*Exercise*. For every line in the entries that contains "servers", show the whole line.

── Data under study ──

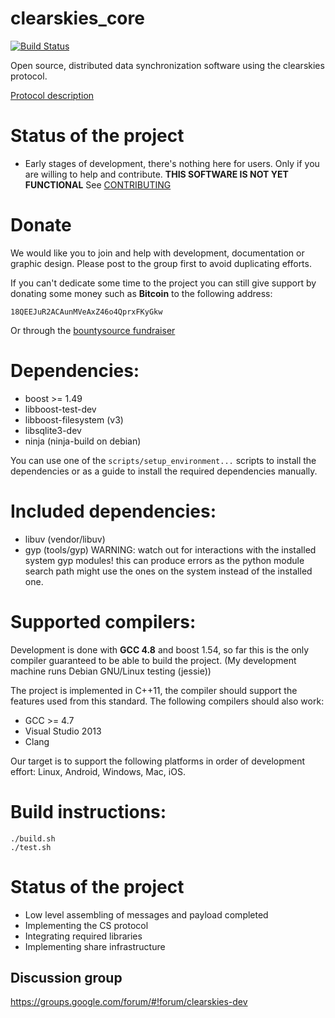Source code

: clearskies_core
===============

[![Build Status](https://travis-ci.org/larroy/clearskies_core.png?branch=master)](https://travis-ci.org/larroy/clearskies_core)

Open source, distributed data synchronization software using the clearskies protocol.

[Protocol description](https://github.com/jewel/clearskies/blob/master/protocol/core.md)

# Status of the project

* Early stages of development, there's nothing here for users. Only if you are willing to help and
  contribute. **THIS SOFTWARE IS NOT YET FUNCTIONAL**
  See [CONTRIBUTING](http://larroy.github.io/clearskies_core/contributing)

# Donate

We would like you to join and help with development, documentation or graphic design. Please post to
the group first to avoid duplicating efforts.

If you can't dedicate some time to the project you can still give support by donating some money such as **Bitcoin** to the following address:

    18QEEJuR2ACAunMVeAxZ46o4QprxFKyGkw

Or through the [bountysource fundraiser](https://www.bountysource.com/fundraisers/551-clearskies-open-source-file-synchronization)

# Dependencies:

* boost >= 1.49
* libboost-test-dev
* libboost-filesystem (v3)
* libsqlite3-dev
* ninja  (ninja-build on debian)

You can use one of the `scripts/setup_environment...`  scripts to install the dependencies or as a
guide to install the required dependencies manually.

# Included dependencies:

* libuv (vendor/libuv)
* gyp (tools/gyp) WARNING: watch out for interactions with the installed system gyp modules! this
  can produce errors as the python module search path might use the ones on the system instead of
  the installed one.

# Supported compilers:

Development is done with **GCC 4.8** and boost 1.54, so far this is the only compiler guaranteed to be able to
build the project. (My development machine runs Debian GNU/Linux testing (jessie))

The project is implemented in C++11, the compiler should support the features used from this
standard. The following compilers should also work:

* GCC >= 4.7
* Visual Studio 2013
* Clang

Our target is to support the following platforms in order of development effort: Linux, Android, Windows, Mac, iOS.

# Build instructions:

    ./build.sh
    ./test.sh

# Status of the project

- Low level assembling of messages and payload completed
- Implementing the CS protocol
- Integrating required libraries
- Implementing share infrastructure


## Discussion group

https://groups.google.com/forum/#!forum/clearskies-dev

───
── Data under study ──

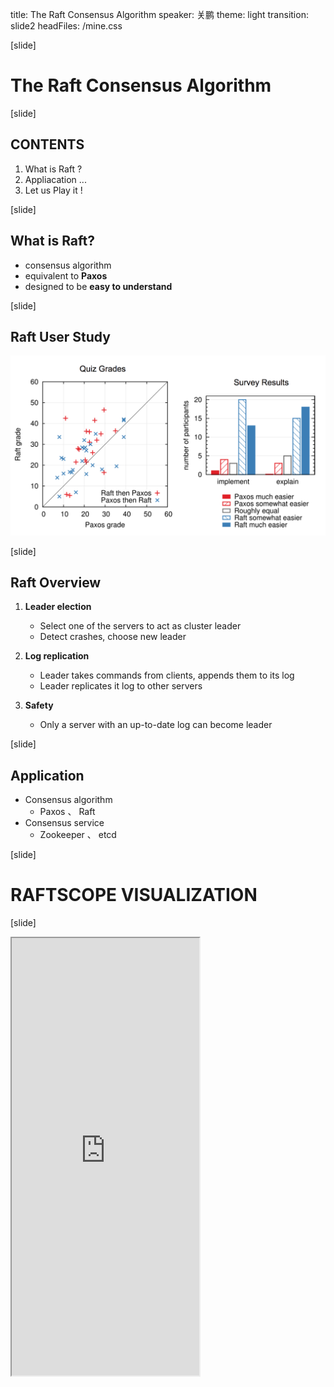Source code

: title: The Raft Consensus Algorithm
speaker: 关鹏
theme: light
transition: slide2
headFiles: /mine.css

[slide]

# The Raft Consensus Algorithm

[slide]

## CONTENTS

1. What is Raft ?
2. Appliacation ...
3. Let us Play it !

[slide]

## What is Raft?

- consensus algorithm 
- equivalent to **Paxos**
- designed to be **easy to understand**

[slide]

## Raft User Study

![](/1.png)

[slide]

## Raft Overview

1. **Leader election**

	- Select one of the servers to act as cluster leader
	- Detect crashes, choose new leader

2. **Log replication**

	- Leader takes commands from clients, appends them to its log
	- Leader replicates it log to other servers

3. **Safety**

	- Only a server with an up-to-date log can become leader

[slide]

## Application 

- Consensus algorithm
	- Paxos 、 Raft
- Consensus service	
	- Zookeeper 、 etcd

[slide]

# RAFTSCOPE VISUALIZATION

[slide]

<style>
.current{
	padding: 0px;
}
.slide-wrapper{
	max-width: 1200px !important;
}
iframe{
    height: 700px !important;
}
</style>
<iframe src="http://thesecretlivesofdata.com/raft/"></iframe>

───

*Output of the task*.
	- Select one of the servers to act as cluster leader
	- Leader replicates it log to other servers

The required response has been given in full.